株式会社 美の紙工房(岐阜県関市)が製造する紙の花器、「P-base」が注目を集め始めたのはおよそ3年前のこと。丸みのある形を、明るくクリアな色彩が引き立てている。
この斬新なデザインは、地元・岐阜ならではの技術を生かした結果だという。
その詳細について、美の紙工房代表取締役の澤村温也(さわむら・はるや)さんは、次のように語る。
「岐阜はかつて、オーディオのスピーカーホーンの製造が盛んでした。そこで用いられる成形技術を紙漉きと組み合わせて、新しいものを生み出せないかと。そこでまず紙を立体的に漉き、次にスピーカー成形の応用で、熱を加えてプレスします。このような手順で、P-baseの原形を作ったのです」
なるほど、言われてみればP-baseの丸い形は、スピーカーの部品を連想させる。
もっとも、この製造方法にたどり着くのは簡単ではなかった。ヨーロッパ市場を意識したデザインの作り込みや成形方法の開発に始まり、量産化に向けて生産体制を整えたりと、約5年の歳月を要したという。
このようにして作られた紙器は、緩衝剤や卵パックなどに利用されるパルプモールドなどとは、立体にする工程がまったく異なるのだという。パルプモールドとの違いは、紙の密度がより高いため変形しにくく、ある程度の耐水性を有するという点。さらにフッ素加工を施すことで耐水性を強化し、花器として使用できるようにしてある。
そうして出来上がったP-baseは、ドイツで開かれる生活用品の大規模な見本市「アンビエンテ」に出展、好評を博した。
紙を花器に使うという発想の新奇性、紙漉きという伝統技法にスピーカー成形という工業技術を融合させた面白さ、そしてエコロジー性が評価されたのだろうか。このP-baseはのちに、ドイツのデザイン賞である「デザイン・プラス」、および日本の経済産業省が主催する「グッドデザイン賞」を相次いで受賞した。
現在ではオーストラリアなどにも輸出されており、この紙の器は日本から世界へと広がりを見せている。
この実験的な「P-base」で成功を収めた美の紙工房では次に、和紙のような風合いで柔らかな色調の「F-base」を開発した。
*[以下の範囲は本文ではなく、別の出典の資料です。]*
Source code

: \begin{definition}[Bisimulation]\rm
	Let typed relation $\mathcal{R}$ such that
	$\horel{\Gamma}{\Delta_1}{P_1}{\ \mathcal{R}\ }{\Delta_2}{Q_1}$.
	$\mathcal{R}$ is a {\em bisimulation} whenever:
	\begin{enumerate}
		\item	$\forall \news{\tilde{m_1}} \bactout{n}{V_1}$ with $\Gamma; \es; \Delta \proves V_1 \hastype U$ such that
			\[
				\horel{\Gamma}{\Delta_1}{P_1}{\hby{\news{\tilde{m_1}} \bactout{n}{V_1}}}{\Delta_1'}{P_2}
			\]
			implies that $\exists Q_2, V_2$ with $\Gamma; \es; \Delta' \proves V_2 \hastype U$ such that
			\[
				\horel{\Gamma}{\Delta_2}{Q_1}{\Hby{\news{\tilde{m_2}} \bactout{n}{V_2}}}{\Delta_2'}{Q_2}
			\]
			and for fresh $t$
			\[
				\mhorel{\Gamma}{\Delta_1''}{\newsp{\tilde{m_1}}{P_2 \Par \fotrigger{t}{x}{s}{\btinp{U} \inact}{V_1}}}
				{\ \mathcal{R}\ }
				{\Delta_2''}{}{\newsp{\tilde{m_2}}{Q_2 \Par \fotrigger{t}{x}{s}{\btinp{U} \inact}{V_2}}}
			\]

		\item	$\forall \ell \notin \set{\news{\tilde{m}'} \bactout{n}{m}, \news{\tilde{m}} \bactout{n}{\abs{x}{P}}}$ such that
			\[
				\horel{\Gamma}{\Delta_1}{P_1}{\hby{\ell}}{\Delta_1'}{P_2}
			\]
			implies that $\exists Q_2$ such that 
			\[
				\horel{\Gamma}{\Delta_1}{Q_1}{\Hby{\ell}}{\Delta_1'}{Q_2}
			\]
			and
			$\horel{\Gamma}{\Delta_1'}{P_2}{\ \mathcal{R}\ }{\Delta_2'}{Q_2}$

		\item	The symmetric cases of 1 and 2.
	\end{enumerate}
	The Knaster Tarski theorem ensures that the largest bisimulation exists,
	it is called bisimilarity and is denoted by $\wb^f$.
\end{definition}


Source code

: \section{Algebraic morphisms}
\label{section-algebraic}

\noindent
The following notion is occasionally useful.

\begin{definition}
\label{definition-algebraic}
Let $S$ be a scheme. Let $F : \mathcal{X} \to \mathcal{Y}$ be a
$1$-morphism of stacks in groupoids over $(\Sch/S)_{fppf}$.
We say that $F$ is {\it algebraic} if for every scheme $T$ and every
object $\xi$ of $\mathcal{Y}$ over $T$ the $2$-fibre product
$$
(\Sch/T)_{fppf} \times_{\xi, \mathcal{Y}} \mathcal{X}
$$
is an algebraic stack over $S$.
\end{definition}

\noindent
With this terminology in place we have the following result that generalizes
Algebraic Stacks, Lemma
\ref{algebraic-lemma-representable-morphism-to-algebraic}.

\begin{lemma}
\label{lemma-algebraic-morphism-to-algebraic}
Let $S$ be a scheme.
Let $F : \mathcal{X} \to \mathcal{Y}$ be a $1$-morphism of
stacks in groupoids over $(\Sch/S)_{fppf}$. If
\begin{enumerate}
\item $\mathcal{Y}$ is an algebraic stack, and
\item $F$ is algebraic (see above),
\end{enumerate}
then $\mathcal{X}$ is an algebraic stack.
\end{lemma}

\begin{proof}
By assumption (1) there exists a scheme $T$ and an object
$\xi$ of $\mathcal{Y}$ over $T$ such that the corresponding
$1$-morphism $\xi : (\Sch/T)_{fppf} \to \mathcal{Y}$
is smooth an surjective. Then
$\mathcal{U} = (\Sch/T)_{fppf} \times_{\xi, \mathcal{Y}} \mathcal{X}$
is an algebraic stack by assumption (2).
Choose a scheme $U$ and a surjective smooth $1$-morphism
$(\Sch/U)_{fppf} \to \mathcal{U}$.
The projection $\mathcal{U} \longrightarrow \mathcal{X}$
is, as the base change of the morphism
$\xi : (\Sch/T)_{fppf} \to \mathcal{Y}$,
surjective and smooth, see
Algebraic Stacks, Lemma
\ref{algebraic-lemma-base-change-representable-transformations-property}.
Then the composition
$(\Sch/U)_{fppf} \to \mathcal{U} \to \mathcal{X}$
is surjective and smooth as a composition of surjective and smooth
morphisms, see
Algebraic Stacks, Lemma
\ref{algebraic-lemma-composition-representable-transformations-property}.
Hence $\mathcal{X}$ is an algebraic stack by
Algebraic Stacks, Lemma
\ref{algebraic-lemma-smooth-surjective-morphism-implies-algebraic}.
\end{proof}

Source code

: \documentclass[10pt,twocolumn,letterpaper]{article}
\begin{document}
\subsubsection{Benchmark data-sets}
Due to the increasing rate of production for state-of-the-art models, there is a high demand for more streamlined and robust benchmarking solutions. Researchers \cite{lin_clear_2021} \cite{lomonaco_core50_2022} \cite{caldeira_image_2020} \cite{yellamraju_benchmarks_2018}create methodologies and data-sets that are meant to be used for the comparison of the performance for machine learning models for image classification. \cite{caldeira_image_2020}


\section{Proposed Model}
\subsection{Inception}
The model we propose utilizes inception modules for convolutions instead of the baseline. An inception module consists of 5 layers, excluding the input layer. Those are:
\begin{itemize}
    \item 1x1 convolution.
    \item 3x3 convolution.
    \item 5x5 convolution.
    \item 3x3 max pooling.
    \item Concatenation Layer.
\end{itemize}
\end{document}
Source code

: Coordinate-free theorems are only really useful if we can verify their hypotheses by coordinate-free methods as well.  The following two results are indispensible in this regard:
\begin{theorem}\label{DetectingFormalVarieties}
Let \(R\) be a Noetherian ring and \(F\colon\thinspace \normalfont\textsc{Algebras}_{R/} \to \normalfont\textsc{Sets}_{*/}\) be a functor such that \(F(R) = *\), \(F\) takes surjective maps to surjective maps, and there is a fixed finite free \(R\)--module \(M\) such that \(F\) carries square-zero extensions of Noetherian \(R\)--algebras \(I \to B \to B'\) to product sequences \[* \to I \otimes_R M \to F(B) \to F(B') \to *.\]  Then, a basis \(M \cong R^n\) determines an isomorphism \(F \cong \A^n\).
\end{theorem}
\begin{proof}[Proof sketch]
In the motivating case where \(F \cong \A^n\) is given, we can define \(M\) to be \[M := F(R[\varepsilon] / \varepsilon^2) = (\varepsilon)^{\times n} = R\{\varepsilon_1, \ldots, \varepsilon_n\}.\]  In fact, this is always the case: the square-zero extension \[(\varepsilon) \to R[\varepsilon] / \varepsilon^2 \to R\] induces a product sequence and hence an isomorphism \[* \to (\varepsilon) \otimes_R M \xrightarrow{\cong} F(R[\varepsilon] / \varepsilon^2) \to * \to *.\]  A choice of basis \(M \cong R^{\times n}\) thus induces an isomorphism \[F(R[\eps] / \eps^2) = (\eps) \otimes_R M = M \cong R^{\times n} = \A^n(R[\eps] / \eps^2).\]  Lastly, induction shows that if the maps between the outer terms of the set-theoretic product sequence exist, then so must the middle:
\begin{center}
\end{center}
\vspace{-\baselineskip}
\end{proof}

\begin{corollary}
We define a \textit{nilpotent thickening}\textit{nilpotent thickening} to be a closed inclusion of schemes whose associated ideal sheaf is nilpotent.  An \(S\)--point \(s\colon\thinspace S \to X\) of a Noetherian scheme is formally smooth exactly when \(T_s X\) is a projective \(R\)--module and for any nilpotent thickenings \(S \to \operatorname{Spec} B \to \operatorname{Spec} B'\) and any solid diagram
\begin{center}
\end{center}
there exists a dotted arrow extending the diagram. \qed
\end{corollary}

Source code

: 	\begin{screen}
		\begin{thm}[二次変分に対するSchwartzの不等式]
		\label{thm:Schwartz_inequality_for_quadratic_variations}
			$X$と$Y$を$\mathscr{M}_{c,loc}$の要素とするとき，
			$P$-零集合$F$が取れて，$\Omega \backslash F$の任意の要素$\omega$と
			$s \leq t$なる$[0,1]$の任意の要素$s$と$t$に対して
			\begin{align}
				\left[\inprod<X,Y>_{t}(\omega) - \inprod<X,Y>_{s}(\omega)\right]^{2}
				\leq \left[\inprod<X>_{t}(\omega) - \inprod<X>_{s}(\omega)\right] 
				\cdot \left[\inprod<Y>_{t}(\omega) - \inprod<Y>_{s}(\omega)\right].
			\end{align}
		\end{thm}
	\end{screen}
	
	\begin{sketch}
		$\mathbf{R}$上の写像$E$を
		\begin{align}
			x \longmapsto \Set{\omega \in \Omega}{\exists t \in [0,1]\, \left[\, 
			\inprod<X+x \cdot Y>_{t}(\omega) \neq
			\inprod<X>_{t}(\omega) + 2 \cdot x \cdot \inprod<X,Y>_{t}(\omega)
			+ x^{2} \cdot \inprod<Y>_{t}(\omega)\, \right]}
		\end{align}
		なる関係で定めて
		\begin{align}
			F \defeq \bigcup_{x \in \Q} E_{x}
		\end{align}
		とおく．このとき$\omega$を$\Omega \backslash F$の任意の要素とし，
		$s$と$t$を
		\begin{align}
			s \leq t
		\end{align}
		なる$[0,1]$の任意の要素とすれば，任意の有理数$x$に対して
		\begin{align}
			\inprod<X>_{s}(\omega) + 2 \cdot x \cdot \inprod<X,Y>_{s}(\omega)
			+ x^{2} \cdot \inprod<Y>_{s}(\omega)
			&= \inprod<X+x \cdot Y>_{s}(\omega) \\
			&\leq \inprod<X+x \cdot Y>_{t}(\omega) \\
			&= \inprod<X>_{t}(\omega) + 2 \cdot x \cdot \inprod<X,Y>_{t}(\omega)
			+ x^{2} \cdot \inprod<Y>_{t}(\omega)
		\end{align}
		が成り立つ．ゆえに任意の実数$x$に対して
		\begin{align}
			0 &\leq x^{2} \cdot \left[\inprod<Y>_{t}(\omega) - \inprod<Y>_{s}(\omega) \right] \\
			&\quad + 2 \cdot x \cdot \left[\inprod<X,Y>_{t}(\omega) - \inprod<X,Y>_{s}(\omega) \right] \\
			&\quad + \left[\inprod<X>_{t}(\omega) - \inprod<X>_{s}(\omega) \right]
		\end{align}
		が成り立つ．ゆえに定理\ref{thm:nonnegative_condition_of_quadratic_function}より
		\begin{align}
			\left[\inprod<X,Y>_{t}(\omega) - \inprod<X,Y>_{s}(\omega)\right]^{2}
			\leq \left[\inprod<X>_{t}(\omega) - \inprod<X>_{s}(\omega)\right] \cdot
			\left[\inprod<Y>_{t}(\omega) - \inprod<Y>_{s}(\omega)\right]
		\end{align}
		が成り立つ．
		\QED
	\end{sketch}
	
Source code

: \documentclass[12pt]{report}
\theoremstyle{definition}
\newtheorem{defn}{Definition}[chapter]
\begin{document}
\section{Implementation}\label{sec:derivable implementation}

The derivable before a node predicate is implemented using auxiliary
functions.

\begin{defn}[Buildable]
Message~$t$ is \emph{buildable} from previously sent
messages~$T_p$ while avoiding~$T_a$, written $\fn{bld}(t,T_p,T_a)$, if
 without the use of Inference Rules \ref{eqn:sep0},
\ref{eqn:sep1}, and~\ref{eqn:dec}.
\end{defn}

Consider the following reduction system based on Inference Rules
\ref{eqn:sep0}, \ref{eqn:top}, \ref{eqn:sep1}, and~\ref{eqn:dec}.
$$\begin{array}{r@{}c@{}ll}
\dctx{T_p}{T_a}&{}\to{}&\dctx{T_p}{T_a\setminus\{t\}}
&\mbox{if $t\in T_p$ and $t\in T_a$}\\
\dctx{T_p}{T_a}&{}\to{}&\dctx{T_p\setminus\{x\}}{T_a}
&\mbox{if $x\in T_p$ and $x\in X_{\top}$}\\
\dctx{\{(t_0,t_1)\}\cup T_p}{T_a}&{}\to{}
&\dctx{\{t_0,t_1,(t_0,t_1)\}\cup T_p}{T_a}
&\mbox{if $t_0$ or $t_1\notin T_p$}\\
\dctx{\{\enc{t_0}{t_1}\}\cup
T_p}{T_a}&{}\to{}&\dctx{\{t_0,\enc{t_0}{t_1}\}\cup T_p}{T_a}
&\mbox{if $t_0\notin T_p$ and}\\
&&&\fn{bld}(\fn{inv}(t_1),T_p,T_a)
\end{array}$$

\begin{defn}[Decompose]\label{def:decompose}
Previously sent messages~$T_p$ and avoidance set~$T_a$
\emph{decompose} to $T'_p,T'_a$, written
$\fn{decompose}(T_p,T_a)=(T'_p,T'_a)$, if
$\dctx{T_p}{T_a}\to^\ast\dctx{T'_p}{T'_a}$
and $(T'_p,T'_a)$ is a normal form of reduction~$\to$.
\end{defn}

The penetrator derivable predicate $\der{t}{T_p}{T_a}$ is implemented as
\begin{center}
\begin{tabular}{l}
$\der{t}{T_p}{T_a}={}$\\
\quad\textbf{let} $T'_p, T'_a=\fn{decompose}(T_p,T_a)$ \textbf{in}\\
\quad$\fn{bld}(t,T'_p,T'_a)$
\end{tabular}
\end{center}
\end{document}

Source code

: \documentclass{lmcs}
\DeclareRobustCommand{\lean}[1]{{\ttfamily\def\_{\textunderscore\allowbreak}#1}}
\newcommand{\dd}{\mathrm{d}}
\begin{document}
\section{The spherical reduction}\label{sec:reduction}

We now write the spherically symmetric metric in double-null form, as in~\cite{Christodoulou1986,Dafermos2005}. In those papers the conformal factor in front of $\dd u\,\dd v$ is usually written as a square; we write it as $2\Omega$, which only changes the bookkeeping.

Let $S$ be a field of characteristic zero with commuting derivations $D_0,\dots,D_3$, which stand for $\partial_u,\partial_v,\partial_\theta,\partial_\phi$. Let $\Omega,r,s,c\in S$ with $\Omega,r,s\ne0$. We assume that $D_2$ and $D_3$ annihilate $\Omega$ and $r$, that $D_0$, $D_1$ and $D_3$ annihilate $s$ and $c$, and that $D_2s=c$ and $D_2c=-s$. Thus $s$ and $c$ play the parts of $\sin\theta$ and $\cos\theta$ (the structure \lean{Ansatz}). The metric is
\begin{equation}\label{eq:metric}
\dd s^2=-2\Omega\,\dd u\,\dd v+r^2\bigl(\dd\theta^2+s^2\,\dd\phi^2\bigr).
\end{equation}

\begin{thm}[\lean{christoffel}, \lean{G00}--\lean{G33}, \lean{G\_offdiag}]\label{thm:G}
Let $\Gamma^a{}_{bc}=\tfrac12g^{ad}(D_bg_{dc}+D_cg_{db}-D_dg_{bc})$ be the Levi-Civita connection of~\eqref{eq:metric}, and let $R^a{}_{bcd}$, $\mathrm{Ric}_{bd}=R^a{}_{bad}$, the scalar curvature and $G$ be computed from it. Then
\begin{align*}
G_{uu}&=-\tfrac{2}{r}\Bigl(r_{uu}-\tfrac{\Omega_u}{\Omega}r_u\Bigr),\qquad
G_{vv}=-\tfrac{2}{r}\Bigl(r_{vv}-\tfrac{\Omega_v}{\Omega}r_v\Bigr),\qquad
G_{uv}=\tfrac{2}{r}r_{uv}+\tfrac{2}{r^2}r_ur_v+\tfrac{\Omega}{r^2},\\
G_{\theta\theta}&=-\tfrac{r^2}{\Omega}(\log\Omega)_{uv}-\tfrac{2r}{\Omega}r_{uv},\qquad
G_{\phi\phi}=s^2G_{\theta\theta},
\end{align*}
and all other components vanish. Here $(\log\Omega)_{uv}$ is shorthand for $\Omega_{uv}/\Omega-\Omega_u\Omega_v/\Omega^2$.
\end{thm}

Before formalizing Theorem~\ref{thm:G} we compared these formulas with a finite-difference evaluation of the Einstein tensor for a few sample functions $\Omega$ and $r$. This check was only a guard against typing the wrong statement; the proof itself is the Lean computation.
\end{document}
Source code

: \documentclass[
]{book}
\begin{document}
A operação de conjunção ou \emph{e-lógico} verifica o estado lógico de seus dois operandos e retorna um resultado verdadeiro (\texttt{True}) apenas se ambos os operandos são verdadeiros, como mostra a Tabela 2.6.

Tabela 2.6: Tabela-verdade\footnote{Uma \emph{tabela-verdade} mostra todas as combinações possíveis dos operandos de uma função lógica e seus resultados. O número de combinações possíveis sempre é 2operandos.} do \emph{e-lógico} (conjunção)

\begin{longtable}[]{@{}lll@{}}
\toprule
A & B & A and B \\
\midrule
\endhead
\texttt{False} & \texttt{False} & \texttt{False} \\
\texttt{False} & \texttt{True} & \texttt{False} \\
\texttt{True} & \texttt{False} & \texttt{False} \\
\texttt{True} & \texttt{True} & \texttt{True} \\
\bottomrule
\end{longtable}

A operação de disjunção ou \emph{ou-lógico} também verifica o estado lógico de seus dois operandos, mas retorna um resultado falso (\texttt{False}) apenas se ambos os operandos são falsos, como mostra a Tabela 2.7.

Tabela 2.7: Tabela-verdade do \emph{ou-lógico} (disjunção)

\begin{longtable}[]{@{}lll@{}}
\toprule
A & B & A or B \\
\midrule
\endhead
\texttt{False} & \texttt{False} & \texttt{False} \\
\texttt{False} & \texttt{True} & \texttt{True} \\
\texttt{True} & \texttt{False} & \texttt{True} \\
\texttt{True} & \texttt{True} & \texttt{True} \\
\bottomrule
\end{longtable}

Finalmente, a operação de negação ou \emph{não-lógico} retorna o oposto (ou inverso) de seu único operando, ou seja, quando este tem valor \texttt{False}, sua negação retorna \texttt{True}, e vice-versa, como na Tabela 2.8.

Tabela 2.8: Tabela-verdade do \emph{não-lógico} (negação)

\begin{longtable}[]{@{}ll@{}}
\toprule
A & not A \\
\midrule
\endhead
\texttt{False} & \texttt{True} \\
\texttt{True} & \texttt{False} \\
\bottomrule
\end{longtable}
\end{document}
「こちらは、より紙らしさを強調したいと思い、折り紙のような造形にしました。また花器としての機能を高めるため、いけばなに使う特大サイズの剣山が、底にぴったり収まる大きさです。もちろん、カットしたオアシス(水を含ませて草花を刺す、スポンジ状の素材)を入れて使ってもいいと思います」(澤村さん)
こちらのF-baseは、国内の大手生花販売チェーンで導入されている。
洋の表情を持つP-baseと、和のたたずまいのF-base。
それぞれがふさわしい用途と環境を見つけ、ゆるやかに広がり始めている。